> RECORDS FOR THIS EXERCISE:
§

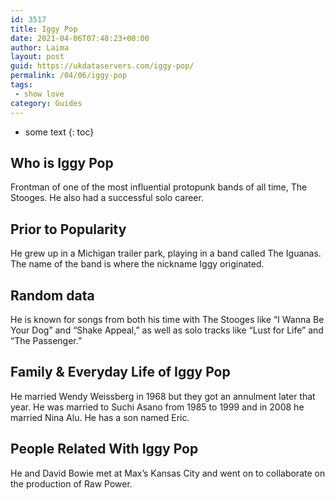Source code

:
```yaml
---
id: 3517
title: Iggy Pop
date: 2021-04-06T07:48:23+00:00
author: Laima
layout: post
guid: https://ukdataservers.com/iggy-pop/
permalink: /04/06/iggy-pop
tags:
 - show love
category: Guides
---
```


* some text
{: toc}


## Who is Iggy Pop
                  
                  
                  
Frontman of one of the most influential protopunk bands of all time, The Stooges. He also had a successful solo career. 
                  
              
            
              
            
                
                
                
## Prior to Popularity
                  
                  
                  
He grew up in a Michigan trailer park, playing in a band called The Iguanas. The name of the band is where the nickname Iggy originated. 
                  
              
            
              
            
                
                
                
## Random data
                  
                  
                  
He is known for songs from both his time with The Stooges like &#8220;I Wanna Be Your Dog&#8221; and &#8220;Shake Appeal,&#8221; as well as solo tracks like &#8220;Lust for Life&#8221; and &#8220;The Passenger.&#8221; 
                  
              
            
              
            
                
                
                
## Family & Everyday Life of Iggy Pop
                  
                  
                  
He married Wendy Weissberg in 1968 but they got an annulment later that year. He was married to Suchi Asano from 1985 to 1999 and in 2008 he married Nina Alu. He has a son named Eric. 
                  
              
            
              
            
                
                
                
## People Related With Iggy Pop
                  
                  
                  
He and David Bowie met at Max&#8217;s Kansas City and went on to collaborate on the production of Raw Power. 
                  
              
            
              
            
                
              
            
              
              
            
            
              
            
          
          
          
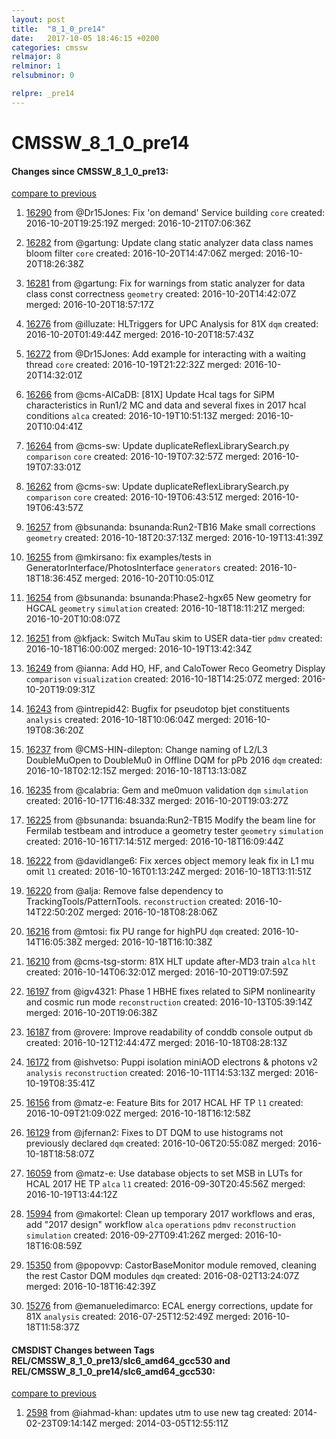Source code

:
 ```yaml
---
layout: post
title:  "8_1_0_pre14"
date:   2017-10-05 18:46:15 +0200
categories: cmssw
relmajor: 8
relminor: 1
relsubminor: 0

relpre: _pre14
---
```


# CMSSW_8_1_0_pre14
#### Changes since CMSSW_8_1_0_pre13:

[compare to previous](https://github.com/cms-sw/cmssw/compare/CMSSW_8_1_0_pre13...CMSSW_8_1_0_pre14)



1. [16290](http://github.com/cms-sw/cmssw/pull/16290)  from @Dr15Jones: Fix 'on demand' Service building `core`  created: 2016-10-20T19:25:19Z merged: 2016-10-21T07:06:36Z

1. [16282](http://github.com/cms-sw/cmssw/pull/16282)  from @gartung: Update clang static analyzer data class names bloom filter  `core`  created: 2016-10-20T14:47:06Z merged: 2016-10-20T18:26:38Z

1. [16281](http://github.com/cms-sw/cmssw/pull/16281)  from @gartung: Fix for warnings from static analyzer for data class const correctness `geometry`  created: 2016-10-20T14:42:07Z merged: 2016-10-20T18:57:17Z

1. [16276](http://github.com/cms-sw/cmssw/pull/16276)  from @illuzate: HLTriggers for UPC Analysis for 81X `dqm`  created: 2016-10-20T01:49:44Z merged: 2016-10-20T18:57:43Z

1. [16272](http://github.com/cms-sw/cmssw/pull/16272)  from @Dr15Jones: Add example for interacting with a waiting thread `core`  created: 2016-10-19T21:22:32Z merged: 2016-10-20T14:32:01Z

1. [16266](http://github.com/cms-sw/cmssw/pull/16266)  from @cms-AlCaDB: [81X] Update Hcal tags for SiPM characteristics in Run1/2 MC and data and several fixes in 2017 hcal conditions `alca`  created: 2016-10-19T10:51:13Z merged: 2016-10-20T10:04:41Z

1. [16264](http://github.com/cms-sw/cmssw/pull/16264)  from @cms-sw: Update duplicateReflexLibrarySearch.py `comparison`  `core`  created: 2016-10-19T07:32:57Z merged: 2016-10-19T07:33:01Z

1. [16262](http://github.com/cms-sw/cmssw/pull/16262)  from @cms-sw: Update duplicateReflexLibrarySearch.py `comparison`  `core`  created: 2016-10-19T06:43:51Z merged: 2016-10-19T06:43:57Z

1. [16257](http://github.com/cms-sw/cmssw/pull/16257)  from @bsunanda: bsunanda:Run2-TB16 Make small corrections `geometry`  created: 2016-10-18T20:37:13Z merged: 2016-10-19T13:41:39Z

1. [16255](http://github.com/cms-sw/cmssw/pull/16255)  from @mkirsano: fix examples/tests in GeneratorInterface/PhotosInterface `generators`  created: 2016-10-18T18:36:45Z merged: 2016-10-20T10:05:01Z

1. [16254](http://github.com/cms-sw/cmssw/pull/16254)  from @bsunanda: bsunanda:Phase2-hgx65 New geometry for HGCAL `geometry`  `simulation`  created: 2016-10-18T18:11:21Z merged: 2016-10-20T10:08:07Z

1. [16251](http://github.com/cms-sw/cmssw/pull/16251)  from @kfjack: Switch MuTau skim to USER data-tier `pdmv`  created: 2016-10-18T16:00:00Z merged: 2016-10-19T13:42:34Z

1. [16249](http://github.com/cms-sw/cmssw/pull/16249)  from @ianna: Add HO, HF, and CaloTower Reco Geometry Display `comparison`  `visualization`  created: 2016-10-18T14:25:07Z merged: 2016-10-20T19:09:31Z

1. [16243](http://github.com/cms-sw/cmssw/pull/16243)  from @intrepid42: Bugfix for pseudotop bjet constituents `analysis`  created: 2016-10-18T10:06:04Z merged: 2016-10-19T08:36:20Z

1. [16237](http://github.com/cms-sw/cmssw/pull/16237)  from @CMS-HIN-dilepton: Change naming of L2/L3 DoubleMuOpen to DoubleMu0 in Offline DQM for pPb 2016 `dqm`  created: 2016-10-18T02:12:15Z merged: 2016-10-18T13:13:08Z

1. [16235](http://github.com/cms-sw/cmssw/pull/16235)  from @calabria: Gem and me0muon validation `dqm`  `simulation`  created: 2016-10-17T16:48:33Z merged: 2016-10-20T19:03:27Z

1. [16225](http://github.com/cms-sw/cmssw/pull/16225)  from @bsunanda: bsuanda:Run2-TB15 Modify the beam line for Fermilab testbeam and introduce a geometry tester `geometry`  `simulation`  created: 2016-10-16T17:14:51Z merged: 2016-10-18T16:09:44Z

1. [16222](http://github.com/cms-sw/cmssw/pull/16222)  from @davidlange6: Fix xerces object memory leak fix in L1 mu omit `l1`  created: 2016-10-16T01:13:24Z merged: 2016-10-18T13:11:51Z

1. [16220](http://github.com/cms-sw/cmssw/pull/16220)  from @alja: Remove false dependency to TrackingTools/PatternTools. `reconstruction`  created: 2016-10-14T22:50:20Z merged: 2016-10-18T08:28:06Z

1. [16216](http://github.com/cms-sw/cmssw/pull/16216)  from @mtosi: fix PU range for highPU `dqm`  created: 2016-10-14T16:05:38Z merged: 2016-10-18T16:10:38Z

1. [16210](http://github.com/cms-sw/cmssw/pull/16210)  from @cms-tsg-storm: 81X HLT update after-MD3 train `alca`  `hlt`  created: 2016-10-14T06:32:01Z merged: 2016-10-20T19:07:59Z

1. [16197](http://github.com/cms-sw/cmssw/pull/16197)  from @igv4321: Phase 1 HBHE fixes related to SiPM nonlinearity and cosmic run mode `reconstruction`  created: 2016-10-13T05:39:14Z merged: 2016-10-20T19:06:38Z

1. [16187](http://github.com/cms-sw/cmssw/pull/16187)  from @rovere: Improve readability of conddb console output `db`  created: 2016-10-12T12:44:47Z merged: 2016-10-18T08:28:13Z

1. [16172](http://github.com/cms-sw/cmssw/pull/16172)  from @ishvetso: Puppi isolation miniAOD electrons & photons v2 `analysis`  `reconstruction`  created: 2016-10-11T14:53:13Z merged: 2016-10-19T08:35:41Z

1. [16156](http://github.com/cms-sw/cmssw/pull/16156)  from @matz-e: Feature Bits for 2017 HCAL HF TP `l1`  created: 2016-10-09T21:09:02Z merged: 2016-10-18T16:12:58Z

1. [16129](http://github.com/cms-sw/cmssw/pull/16129)  from @jfernan2: Fixes to DT DQM to use histograms not previously declared `dqm`  created: 2016-10-06T20:55:08Z merged: 2016-10-18T18:58:07Z

1. [16059](http://github.com/cms-sw/cmssw/pull/16059)  from @matz-e: Use database objects to set MSB in LUTs for HCAL 2017 HE TP `alca`  `l1`  created: 2016-09-30T20:45:56Z merged: 2016-10-19T13:44:12Z

1. [15994](http://github.com/cms-sw/cmssw/pull/15994)  from @makortel: Clean up temporary 2017 workflows and eras, add "2017 design" workflow `alca`  `operations`  `pdmv`  `reconstruction`  `simulation`  created: 2016-09-27T09:41:26Z merged: 2016-10-18T16:08:59Z

1. [15350](http://github.com/cms-sw/cmssw/pull/15350)  from @popovvp: CastorBaseMonitor module removed, cleaning the rest Castor DQM modules `dqm`  created: 2016-08-02T13:24:07Z merged: 2016-10-18T16:42:39Z

1. [15276](http://github.com/cms-sw/cmssw/pull/15276)  from @emanueledimarco: ECAL energy corrections, update for 81X `analysis`  created: 2016-07-25T12:52:49Z merged: 2016-10-18T11:58:37Z

#### CMSDIST Changes between Tags REL/CMSSW_8_1_0_pre13/slc6_amd64_gcc530 and REL/CMSSW_8_1_0_pre14/slc6_amd64_gcc530:

[compare to previous](https://github.com/cms-sw/cmsdist/compare/REL/CMSSW_8_1_0_pre13/slc6_amd64_gcc530...REL/CMSSW_8_1_0_pre14/slc6_amd64_gcc530)



1. [2598](http://github.com/cms-sw/cmssw/pull/2598)  from @iahmad-khan: updates utm to use new tag created: 2014-02-23T09:14:14Z merged: 2014-03-05T12:55:11Z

§

Keep the pictures out and repeat exactly the lines from the beginning of the data through the line that contains "## Who is Iggy Pop", both ends included.

Source code

:
```yaml
---
id: 3517
title: Iggy Pop
date: 2021-04-06T07:48:23+00:00
author: Laima
layout: post
guid: https://ukdataservers.com/iggy-pop/
permalink: /04/06/iggy-pop
tags:
 - show love
category: Guides
---
```


* some text
{: toc}


## Who is Iggy Pop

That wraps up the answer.